┏━━

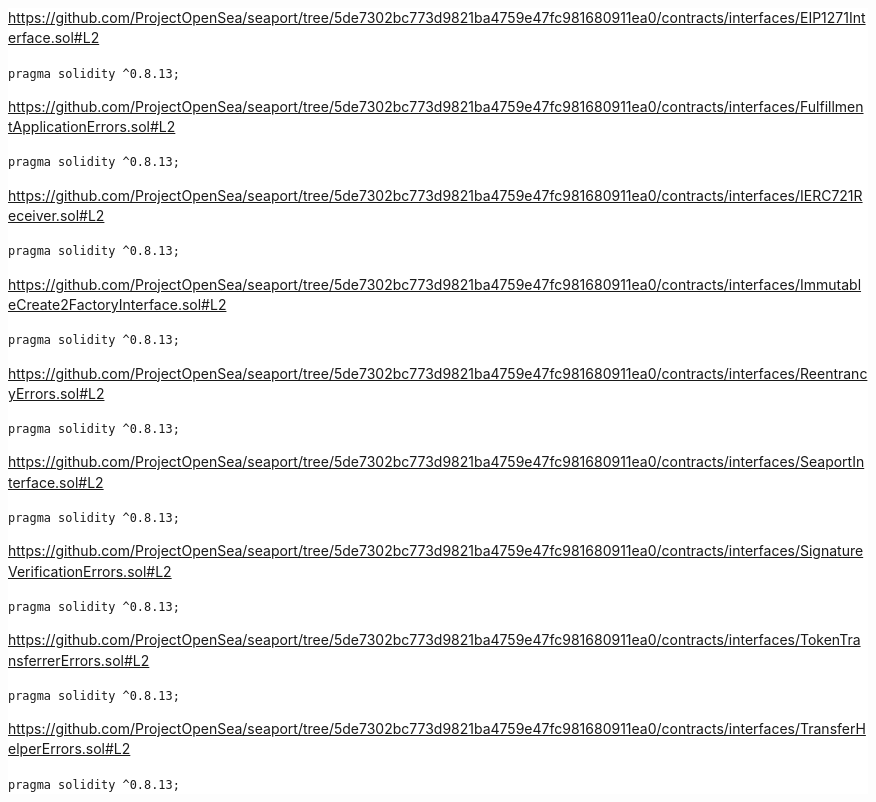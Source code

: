 https://github.com/ProjectOpenSea/seaport/tree/5de7302bc773d9821ba4759e47fc981680911ea0/contracts/interfaces/EIP1271Interface.sol#L2

```solidity
pragma solidity ^0.8.13;
```

https://github.com/ProjectOpenSea/seaport/tree/5de7302bc773d9821ba4759e47fc981680911ea0/contracts/interfaces/FulfillmentApplicationErrors.sol#L2

```solidity
pragma solidity ^0.8.13;
```

https://github.com/ProjectOpenSea/seaport/tree/5de7302bc773d9821ba4759e47fc981680911ea0/contracts/interfaces/IERC721Receiver.sol#L2

```solidity
pragma solidity ^0.8.13;
```

https://github.com/ProjectOpenSea/seaport/tree/5de7302bc773d9821ba4759e47fc981680911ea0/contracts/interfaces/ImmutableCreate2FactoryInterface.sol#L2

```solidity
pragma solidity ^0.8.13;
```

https://github.com/ProjectOpenSea/seaport/tree/5de7302bc773d9821ba4759e47fc981680911ea0/contracts/interfaces/ReentrancyErrors.sol#L2

```solidity
pragma solidity ^0.8.13;
```

https://github.com/ProjectOpenSea/seaport/tree/5de7302bc773d9821ba4759e47fc981680911ea0/contracts/interfaces/SeaportInterface.sol#L2

```solidity
pragma solidity ^0.8.13;
```

https://github.com/ProjectOpenSea/seaport/tree/5de7302bc773d9821ba4759e47fc981680911ea0/contracts/interfaces/SignatureVerificationErrors.sol#L2

```solidity
pragma solidity ^0.8.13;
```

https://github.com/ProjectOpenSea/seaport/tree/5de7302bc773d9821ba4759e47fc981680911ea0/contracts/interfaces/TokenTransferrerErrors.sol#L2

```solidity
pragma solidity ^0.8.13;
```

https://github.com/ProjectOpenSea/seaport/tree/5de7302bc773d9821ba4759e47fc981680911ea0/contracts/interfaces/TransferHelperErrors.sol#L2

```solidity
pragma solidity ^0.8.13;
```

┗━━

# Problem to work on
The whole listing above needs to be copied exactly; please keep the pictures out.

# Written answer
Source code

: https://github.com/ProjectOpenSea/seaport/tree/5de7302bc773d9821ba4759e47fc981680911ea0/contracts/interfaces/EIP1271Interface.sol#L2

```solidity
pragma solidity ^0.8.13;
```

https://github.com/ProjectOpenSea/seaport/tree/5de7302bc773d9821ba4759e47fc981680911ea0/contracts/interfaces/FulfillmentApplicationErrors.sol#L2

```solidity
pragma solidity ^0.8.13;
```

https://github.com/ProjectOpenSea/seaport/tree/5de7302bc773d9821ba4759e47fc981680911ea0/contracts/interfaces/IERC721Receiver.sol#L2

```solidity
pragma solidity ^0.8.13;
```

https://github.com/ProjectOpenSea/seaport/tree/5de7302bc773d9821ba4759e47fc981680911ea0/contracts/interfaces/ImmutableCreate2FactoryInterface.sol#L2

```solidity
pragma solidity ^0.8.13;
```

https://github.com/ProjectOpenSea/seaport/tree/5de7302bc773d9821ba4759e47fc981680911ea0/contracts/interfaces/ReentrancyErrors.sol#L2

```solidity
pragma solidity ^0.8.13;
```

https://github.com/ProjectOpenSea/seaport/tree/5de7302bc773d9821ba4759e47fc981680911ea0/contracts/interfaces/SeaportInterface.sol#L2

```solidity
pragma solidity ^0.8.13;
```

https://github.com/ProjectOpenSea/seaport/tree/5de7302bc773d9821ba4759e47fc981680911ea0/contracts/interfaces/SignatureVerificationErrors.sol#L2

```solidity
pragma solidity ^0.8.13;
```

https://github.com/ProjectOpenSea/seaport/tree/5de7302bc773d9821ba4759e47fc981680911ea0/contracts/interfaces/TokenTransferrerErrors.sol#L2

```solidity
pragma solidity ^0.8.13;
```

https://github.com/ProjectOpenSea/seaport/tree/5de7302bc773d9821ba4759e47fc981680911ea0/contracts/interfaces/TransferHelperErrors.sol#L2

```solidity
pragma solidity ^0.8.13;
```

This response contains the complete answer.